(Plain-text document sources)
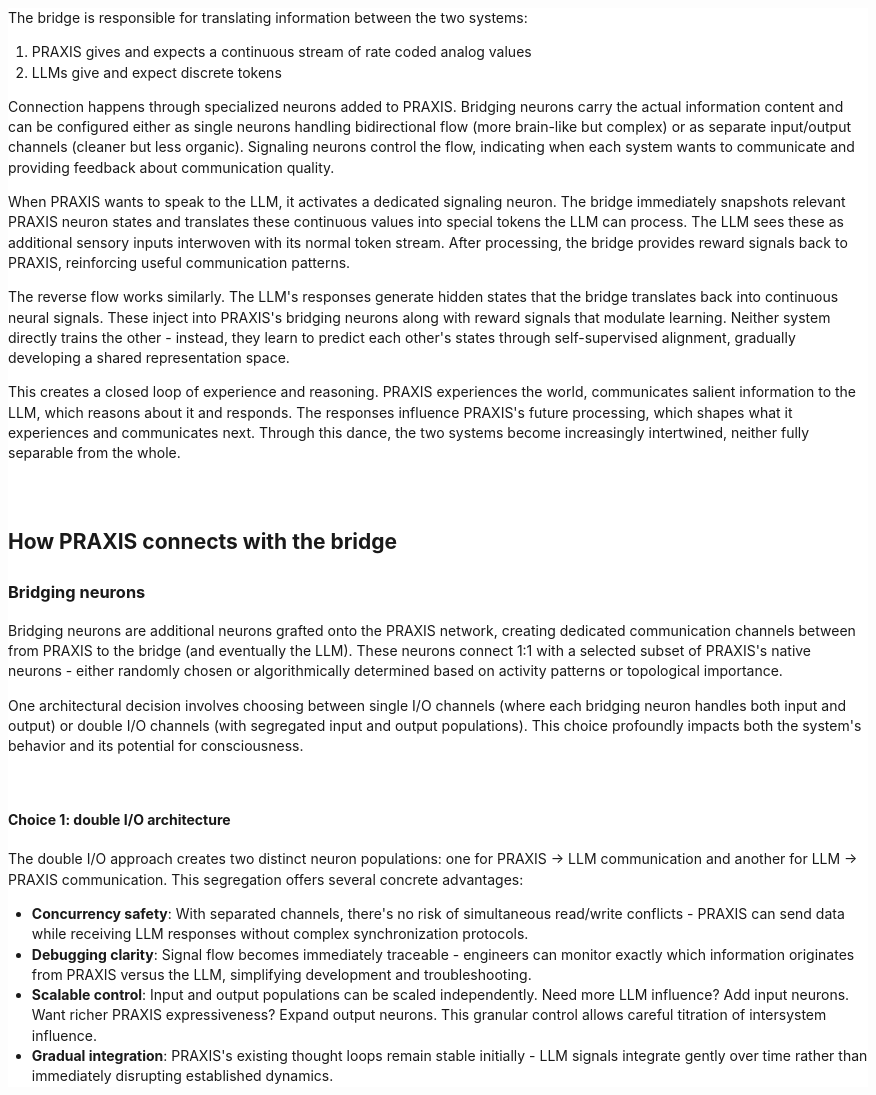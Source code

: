 The bridge is responsible for translating information between the two systems: 
1) PRAXIS gives and expects a continuous stream of rate coded analog values
2) LLMs give and expect discrete tokens

Connection happens through specialized neurons added to PRAXIS. Bridging neurons carry the actual information content and can be configured either as single neurons handling bidirectional flow (more brain-like but complex) or as separate input/output channels (cleaner but less organic). Signaling neurons control the flow, indicating when each system wants to communicate and providing feedback about communication quality.

When PRAXIS wants to speak to the LLM, it activates a dedicated signaling neuron. The bridge immediately snapshots relevant PRAXIS neuron states and translates these continuous values into special tokens the LLM can process. The LLM sees these as additional sensory inputs interwoven with its normal token stream. After processing, the bridge provides reward signals back to PRAXIS, reinforcing useful communication patterns.

The reverse flow works similarly. The LLM's responses generate hidden states that the bridge translates back into continuous neural signals. These inject into PRAXIS's bridging neurons along with reward signals that modulate learning. Neither system directly trains the other - instead, they learn to predict each other's states through self-supervised alignment, gradually developing a shared representation space.

This creates a closed loop of experience and reasoning. PRAXIS experiences the world, communicates salient information to the LLM, which reasons about it and responds. The responses influence PRAXIS's future processing, which shapes what it experiences and communicates next. Through this dance, the two systems become increasingly intertwined, neither fully separable from the whole.

&nbsp;
## How PRAXIS connects with the bridge

### Bridging neurons

Bridging neurons are additional neurons grafted onto the PRAXIS network, creating dedicated communication channels between from PRAXIS to the bridge (and eventually the LLM). These neurons connect 1:1 with a selected subset of PRAXIS's native neurons - either randomly chosen or algorithmically determined based on activity patterns or topological importance.

One architectural decision involves choosing between single I/O channels (where each bridging neuron handles both input and output) or double I/O channels (with segregated input and output populations). This choice profoundly impacts both the system's behavior and its potential for consciousness.

&nbsp;
#### Choice 1: double I/O architecture

The double I/O approach creates two distinct neuron populations: one for PRAXIS -> LLM communication and another for LLM -> PRAXIS communication. This segregation offers several concrete advantages:

- **Concurrency safety**: With separated channels, there's no risk of simultaneous read/write conflicts - PRAXIS can send data while receiving LLM responses without complex synchronization protocols.
- **Debugging clarity**: Signal flow becomes immediately traceable - engineers can monitor exactly which information originates from PRAXIS versus the LLM, simplifying development and troubleshooting.
- **Scalable control**: Input and output populations can be scaled independently. Need more LLM influence? Add input neurons. Want richer PRAXIS expressiveness? Expand output neurons. This granular control allows careful titration of intersystem influence.
- **Gradual integration**: PRAXIS's existing thought loops remain stable initially - LLM signals integrate gently over time rather than immediately disrupting established dynamics.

• _EXERCISE BRIEF_: As the answer, set down only the lines from the data above between the one holding "## How PRAXIS connects with the bridge" and the one holding "- **Concurrency safety**: With", inclusive, exactly as they read.

• _RESPONSE_:
## How PRAXIS connects with the bridge

### Bridging neurons

Bridging neurons are additional neurons grafted onto the PRAXIS network, creating dedicated communication channels between from PRAXIS to the bridge (and eventually the LLM). These neurons connect 1:1 with a selected subset of PRAXIS's native neurons - either randomly chosen or algorithmically determined based on activity patterns or topological importance.

One architectural decision involves choosing between single I/O channels (where each bridging neuron handles both input and output) or double I/O channels (with segregated input and output populations). This choice profoundly impacts both the system's behavior and its potential for consciousness.

&nbsp;
#### Choice 1: double I/O architecture

The double I/O approach creates two distinct neuron populations: one for PRAXIS -> LLM communication and another for LLM -> PRAXIS communication. This segregation offers several concrete advantages:

- **Concurrency safety**: With separated channels, there's no risk of simultaneous read/write conflicts - PRAXIS can send data while receiving LLM responses without complex synchronization protocols.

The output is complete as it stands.